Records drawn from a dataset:
━━━━━━━━━━

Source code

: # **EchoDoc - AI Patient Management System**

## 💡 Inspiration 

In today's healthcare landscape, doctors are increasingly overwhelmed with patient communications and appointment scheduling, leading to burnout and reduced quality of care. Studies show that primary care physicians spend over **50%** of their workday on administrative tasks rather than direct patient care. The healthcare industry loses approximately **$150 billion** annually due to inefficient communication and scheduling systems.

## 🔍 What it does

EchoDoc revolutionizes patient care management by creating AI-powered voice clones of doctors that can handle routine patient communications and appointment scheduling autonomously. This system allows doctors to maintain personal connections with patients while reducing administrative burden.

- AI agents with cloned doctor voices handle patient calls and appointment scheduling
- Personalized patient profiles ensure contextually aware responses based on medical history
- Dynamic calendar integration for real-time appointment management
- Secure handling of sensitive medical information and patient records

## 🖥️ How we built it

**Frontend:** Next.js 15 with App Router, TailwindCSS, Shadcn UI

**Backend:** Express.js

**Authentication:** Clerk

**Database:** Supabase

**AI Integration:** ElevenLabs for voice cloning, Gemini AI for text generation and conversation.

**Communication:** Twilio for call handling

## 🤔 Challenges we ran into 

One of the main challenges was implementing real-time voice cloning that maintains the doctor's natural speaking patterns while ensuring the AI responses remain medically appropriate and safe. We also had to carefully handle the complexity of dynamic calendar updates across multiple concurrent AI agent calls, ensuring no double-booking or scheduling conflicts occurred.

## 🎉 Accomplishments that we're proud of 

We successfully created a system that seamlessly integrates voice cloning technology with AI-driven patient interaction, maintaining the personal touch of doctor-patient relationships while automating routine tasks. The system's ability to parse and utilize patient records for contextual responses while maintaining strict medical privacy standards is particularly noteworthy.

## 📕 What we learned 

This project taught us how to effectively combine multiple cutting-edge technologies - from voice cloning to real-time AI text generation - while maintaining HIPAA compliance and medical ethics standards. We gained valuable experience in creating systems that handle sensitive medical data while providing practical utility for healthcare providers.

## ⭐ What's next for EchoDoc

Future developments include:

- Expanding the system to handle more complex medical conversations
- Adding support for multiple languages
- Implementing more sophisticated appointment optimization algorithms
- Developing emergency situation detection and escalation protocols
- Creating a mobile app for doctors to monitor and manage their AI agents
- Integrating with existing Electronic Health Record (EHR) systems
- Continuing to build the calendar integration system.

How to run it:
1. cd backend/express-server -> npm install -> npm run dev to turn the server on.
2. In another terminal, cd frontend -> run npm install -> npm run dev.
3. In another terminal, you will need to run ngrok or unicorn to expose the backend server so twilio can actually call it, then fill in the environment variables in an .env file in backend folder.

━━━━━━━━━━

Look through the entries above and list every line containing "time".

- Dynamic calendar integration for real-time appointment management
One of the main challenges was implementing real-time voice cloning that maintains the doctor's natural speaking patterns while ensuring the AI responses remain medically appropriate and safe. We also had to carefully handle the complexity of dynamic calendar updates across multiple concurrent AI agent calls, ensuring no double-booking or scheduling conflicts occurred.
This project taught us how to effectively combine multiple cutting-edge technologies - from voice cloning to real-time AI text generation - while maintaining HIPAA compliance and medical ethics standards. We gained valuable experience in creating systems that handle sensitive medical data while providing practical utility for healthcare providers.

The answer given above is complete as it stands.